- _ABOUT THIS EXERCISE_: Each line in the listing below that includes "target" should be counted; give the total and nothing more.

- _DATA FOR REVIEW_:
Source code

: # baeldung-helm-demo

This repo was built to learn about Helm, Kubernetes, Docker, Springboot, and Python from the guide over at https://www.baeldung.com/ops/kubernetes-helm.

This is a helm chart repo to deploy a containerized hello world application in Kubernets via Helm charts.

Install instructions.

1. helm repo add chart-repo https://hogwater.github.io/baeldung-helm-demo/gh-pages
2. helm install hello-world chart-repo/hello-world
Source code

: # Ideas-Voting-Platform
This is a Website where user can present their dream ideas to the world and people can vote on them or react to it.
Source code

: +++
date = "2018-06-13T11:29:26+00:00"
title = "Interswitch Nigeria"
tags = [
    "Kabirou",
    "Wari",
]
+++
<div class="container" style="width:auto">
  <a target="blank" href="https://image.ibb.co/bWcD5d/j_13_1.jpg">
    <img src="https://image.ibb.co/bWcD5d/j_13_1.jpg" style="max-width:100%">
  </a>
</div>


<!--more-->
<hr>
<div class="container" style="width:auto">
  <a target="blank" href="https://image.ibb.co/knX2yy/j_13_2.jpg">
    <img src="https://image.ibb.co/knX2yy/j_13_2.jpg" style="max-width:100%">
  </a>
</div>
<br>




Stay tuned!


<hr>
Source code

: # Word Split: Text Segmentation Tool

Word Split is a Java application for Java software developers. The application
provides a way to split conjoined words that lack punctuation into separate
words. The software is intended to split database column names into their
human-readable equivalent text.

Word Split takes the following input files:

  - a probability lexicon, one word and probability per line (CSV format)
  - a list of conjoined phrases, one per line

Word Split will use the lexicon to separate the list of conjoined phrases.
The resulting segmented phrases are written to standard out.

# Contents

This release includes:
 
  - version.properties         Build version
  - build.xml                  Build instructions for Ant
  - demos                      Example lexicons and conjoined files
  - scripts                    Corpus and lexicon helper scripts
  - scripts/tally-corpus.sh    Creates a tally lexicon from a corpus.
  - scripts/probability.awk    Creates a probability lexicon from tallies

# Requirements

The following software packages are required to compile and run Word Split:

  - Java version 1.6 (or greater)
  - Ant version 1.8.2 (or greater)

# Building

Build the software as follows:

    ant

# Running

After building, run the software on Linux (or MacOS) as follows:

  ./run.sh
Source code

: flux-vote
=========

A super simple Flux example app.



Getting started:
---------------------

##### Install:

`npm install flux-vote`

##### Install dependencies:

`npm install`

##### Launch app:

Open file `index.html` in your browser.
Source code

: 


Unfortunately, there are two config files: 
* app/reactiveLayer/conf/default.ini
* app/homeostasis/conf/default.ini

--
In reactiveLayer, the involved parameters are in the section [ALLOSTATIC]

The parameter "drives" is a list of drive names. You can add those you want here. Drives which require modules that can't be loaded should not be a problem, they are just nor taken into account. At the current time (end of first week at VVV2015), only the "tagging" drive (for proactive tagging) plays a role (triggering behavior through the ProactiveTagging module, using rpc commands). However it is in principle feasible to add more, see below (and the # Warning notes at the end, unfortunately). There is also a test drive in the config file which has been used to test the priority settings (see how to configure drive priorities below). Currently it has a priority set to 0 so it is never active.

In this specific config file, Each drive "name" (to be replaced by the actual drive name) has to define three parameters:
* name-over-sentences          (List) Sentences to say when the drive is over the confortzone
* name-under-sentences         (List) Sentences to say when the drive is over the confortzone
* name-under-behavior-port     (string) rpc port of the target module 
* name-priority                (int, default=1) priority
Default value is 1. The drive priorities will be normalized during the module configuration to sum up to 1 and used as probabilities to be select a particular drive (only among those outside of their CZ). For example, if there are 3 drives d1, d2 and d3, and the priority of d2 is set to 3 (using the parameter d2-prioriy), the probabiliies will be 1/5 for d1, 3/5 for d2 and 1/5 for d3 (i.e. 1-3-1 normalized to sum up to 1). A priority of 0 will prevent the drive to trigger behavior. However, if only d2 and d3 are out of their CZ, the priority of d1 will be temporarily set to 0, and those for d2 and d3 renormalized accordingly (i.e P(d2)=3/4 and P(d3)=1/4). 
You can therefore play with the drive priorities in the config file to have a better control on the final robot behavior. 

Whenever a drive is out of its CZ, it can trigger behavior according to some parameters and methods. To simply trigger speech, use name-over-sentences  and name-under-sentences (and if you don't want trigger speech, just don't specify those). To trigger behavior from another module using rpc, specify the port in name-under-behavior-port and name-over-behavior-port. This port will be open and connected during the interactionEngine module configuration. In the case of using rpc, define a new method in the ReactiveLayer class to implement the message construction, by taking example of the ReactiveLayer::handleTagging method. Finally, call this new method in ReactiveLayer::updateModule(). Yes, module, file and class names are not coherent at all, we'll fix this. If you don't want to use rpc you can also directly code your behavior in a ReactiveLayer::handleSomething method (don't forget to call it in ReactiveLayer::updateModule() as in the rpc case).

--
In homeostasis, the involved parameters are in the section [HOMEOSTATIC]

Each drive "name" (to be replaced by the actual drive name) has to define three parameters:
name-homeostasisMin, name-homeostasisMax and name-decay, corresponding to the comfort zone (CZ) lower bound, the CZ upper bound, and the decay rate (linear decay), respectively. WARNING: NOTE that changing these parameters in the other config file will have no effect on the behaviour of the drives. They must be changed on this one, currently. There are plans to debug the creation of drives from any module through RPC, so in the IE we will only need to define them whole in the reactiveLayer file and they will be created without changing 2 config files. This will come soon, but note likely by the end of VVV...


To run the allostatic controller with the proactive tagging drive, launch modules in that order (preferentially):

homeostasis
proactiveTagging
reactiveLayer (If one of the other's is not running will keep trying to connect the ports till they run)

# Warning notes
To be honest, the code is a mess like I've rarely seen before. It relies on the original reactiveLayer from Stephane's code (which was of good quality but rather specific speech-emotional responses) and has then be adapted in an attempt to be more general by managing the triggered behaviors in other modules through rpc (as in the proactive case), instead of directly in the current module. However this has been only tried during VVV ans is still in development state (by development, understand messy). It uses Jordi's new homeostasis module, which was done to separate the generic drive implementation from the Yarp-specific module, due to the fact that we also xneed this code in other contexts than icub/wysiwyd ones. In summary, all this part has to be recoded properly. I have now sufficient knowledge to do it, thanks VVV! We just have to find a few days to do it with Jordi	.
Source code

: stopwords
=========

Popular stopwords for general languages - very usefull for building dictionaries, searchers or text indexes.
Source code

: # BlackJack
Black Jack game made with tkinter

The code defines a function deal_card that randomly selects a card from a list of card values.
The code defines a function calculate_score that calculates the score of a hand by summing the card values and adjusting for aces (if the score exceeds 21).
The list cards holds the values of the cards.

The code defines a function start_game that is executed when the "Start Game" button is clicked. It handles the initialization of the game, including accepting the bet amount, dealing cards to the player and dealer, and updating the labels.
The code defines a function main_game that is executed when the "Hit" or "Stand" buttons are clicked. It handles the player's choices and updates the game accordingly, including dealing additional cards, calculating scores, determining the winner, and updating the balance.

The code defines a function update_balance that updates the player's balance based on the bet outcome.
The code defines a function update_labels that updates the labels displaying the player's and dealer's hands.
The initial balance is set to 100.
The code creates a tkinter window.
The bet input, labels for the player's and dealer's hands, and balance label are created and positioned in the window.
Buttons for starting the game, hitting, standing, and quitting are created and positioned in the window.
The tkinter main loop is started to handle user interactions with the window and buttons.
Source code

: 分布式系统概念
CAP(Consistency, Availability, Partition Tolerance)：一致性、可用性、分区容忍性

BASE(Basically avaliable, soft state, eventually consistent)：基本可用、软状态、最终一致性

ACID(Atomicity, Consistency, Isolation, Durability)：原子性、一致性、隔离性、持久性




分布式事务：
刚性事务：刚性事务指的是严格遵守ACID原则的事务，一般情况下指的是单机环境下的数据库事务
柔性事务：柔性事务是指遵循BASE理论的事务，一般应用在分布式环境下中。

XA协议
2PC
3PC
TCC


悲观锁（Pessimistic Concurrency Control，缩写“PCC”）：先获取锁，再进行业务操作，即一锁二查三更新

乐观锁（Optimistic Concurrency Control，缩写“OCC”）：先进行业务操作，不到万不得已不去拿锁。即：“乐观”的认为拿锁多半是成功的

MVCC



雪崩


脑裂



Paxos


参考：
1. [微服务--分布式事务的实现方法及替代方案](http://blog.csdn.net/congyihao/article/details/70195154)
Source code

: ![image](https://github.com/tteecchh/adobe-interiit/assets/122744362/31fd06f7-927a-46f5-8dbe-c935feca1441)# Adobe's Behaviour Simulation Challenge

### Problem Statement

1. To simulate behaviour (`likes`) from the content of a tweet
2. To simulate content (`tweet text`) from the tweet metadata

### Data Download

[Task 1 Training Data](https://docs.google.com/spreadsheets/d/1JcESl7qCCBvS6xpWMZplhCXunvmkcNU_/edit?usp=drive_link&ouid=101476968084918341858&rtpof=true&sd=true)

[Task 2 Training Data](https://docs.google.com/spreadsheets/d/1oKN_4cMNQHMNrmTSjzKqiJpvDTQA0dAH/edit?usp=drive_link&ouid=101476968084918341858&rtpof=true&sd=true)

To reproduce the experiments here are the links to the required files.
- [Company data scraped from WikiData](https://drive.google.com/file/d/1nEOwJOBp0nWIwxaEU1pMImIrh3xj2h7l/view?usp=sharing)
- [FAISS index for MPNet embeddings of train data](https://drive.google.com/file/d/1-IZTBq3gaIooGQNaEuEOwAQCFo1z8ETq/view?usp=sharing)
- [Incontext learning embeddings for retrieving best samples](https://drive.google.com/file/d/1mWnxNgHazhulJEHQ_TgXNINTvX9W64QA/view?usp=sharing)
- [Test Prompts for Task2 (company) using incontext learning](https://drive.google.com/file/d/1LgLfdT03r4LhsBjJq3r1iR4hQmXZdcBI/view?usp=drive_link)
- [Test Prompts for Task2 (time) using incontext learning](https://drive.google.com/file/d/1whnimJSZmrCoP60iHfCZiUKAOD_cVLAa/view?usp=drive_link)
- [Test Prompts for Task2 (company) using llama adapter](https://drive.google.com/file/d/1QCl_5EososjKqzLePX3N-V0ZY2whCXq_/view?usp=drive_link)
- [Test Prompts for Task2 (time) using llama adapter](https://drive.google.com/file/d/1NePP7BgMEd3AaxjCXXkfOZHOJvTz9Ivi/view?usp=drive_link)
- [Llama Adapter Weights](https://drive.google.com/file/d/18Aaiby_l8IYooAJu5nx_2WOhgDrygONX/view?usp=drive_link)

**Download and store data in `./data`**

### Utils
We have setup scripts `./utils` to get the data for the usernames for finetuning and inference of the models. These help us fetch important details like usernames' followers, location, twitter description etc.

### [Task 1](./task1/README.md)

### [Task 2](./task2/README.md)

- _TASK OUTPUT_: 3